Finding your significant other through social media is no longer looked down upon.

WASHINGTON: Have you found the love of your life on Facebook? Read on, as the secret behind which types of couples who meet on social networking sites are most likely to marry, has now been unlocked.

A study suggests, that compared to other ways of meeting online, meeting through social networking sites presents no more of a risk of divorce or separation, and is associated with equal or greater marital satisfaction. Couples who met through social media were more likely to be satisfied in their marriage than those who met in traditional offline ways, such as through friends.

“It is a low-risk, high-reward potential place to meet someone,” said the main author of the study Jeffrey Hall, an associate professor of communication studies from University of Kansas, Lawrence. “You do not have to pay for it, you do not have to create a profile that you would not share with friends and family anyway, and it has a built-in way of recognising people that you might want to be friends with,” he added.

Compared to those who met offline, social networking couples were also younger and more recently married. They were also more likely to be male, and frequent internet users with higher incomes, the study found. The researchers looked at 18,527 Americans who married between 2005 and 2012. They compared those who met through social networking sites, to those who first connected online in other ways, such as internet dating sites or chat rooms.
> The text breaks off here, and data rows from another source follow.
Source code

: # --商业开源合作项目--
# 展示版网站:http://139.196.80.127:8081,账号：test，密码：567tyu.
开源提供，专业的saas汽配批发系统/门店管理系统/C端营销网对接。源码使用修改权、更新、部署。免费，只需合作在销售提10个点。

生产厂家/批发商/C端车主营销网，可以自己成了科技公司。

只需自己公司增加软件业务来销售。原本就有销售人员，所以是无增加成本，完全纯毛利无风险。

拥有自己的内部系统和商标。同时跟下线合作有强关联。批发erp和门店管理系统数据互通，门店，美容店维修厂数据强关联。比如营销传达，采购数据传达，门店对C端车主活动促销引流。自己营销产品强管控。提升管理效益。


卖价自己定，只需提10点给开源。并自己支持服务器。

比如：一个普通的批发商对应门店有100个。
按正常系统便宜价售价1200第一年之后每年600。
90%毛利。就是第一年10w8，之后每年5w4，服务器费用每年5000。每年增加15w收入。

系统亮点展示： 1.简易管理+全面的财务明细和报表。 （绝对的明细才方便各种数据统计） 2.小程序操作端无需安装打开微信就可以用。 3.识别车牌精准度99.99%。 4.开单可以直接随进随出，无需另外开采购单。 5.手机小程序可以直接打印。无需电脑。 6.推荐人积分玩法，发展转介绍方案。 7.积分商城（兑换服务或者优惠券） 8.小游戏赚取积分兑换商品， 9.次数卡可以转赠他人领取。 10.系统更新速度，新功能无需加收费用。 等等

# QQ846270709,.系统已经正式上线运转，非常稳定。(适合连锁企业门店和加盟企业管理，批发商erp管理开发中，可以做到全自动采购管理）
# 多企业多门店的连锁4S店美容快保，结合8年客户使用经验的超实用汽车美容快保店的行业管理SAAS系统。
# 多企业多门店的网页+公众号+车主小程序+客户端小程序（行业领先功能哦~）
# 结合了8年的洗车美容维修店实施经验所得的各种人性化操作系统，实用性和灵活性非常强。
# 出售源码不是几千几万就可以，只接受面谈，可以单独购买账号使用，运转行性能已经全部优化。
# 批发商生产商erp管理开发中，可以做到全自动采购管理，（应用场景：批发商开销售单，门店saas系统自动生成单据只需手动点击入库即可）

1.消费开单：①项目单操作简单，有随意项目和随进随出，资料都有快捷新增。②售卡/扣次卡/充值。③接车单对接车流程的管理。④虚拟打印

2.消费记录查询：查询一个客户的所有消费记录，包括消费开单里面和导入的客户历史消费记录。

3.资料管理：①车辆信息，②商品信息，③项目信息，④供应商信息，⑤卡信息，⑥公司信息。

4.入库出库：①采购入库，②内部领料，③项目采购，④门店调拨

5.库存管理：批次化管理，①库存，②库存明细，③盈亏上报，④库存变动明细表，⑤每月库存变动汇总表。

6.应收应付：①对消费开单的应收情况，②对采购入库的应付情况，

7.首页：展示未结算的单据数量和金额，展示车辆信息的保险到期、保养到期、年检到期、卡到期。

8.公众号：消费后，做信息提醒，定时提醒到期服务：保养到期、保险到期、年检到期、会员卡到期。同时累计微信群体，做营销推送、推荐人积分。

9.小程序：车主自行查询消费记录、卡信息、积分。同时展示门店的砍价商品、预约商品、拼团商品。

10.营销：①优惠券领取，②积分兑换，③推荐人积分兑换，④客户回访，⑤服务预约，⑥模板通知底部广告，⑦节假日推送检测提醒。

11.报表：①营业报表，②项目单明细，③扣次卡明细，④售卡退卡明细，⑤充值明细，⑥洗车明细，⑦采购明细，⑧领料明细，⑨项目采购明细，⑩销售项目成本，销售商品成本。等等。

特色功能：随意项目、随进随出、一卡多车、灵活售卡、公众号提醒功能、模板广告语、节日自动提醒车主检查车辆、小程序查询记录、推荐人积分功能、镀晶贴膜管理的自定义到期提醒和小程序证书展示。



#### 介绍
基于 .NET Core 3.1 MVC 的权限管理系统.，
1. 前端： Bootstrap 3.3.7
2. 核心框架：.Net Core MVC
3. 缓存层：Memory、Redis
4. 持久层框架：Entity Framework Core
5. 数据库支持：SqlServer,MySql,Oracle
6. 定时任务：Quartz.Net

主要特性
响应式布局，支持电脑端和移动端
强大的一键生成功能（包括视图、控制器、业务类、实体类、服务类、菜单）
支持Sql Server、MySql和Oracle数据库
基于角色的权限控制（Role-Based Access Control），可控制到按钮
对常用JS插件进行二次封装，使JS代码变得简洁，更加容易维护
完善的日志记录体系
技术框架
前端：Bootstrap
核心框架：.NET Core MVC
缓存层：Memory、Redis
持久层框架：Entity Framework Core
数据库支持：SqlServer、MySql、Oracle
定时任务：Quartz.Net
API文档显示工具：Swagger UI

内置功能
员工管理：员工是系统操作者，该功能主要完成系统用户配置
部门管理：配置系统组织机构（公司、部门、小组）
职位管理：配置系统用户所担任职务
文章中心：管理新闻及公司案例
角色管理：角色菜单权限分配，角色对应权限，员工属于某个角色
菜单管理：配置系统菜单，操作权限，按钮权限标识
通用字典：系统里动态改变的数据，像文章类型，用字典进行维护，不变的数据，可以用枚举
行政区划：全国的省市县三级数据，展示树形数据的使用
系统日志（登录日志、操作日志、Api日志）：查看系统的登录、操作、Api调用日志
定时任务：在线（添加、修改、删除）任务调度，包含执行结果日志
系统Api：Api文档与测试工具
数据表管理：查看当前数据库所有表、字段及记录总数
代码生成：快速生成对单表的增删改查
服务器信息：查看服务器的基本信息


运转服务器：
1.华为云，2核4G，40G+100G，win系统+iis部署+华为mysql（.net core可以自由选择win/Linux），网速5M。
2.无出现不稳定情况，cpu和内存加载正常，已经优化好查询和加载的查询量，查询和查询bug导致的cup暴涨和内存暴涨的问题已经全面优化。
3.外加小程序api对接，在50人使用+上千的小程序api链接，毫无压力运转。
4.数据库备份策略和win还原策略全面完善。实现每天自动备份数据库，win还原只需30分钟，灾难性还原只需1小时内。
Researchers then looked at how social networking site couples compared to those who met offline. “Social networking sites bring together couples in the same way traditional methods do, and keep them within a close network of similar people,” Hall explained. Younger generations were more likely to meet through social networking sites because they were early adopters of the technology, and had more expansive friendship networks.

The paper was published in the journal Cyberpsychology, Behavior and Social Networking.

Published in The Express Tribune, April 7th, 2014.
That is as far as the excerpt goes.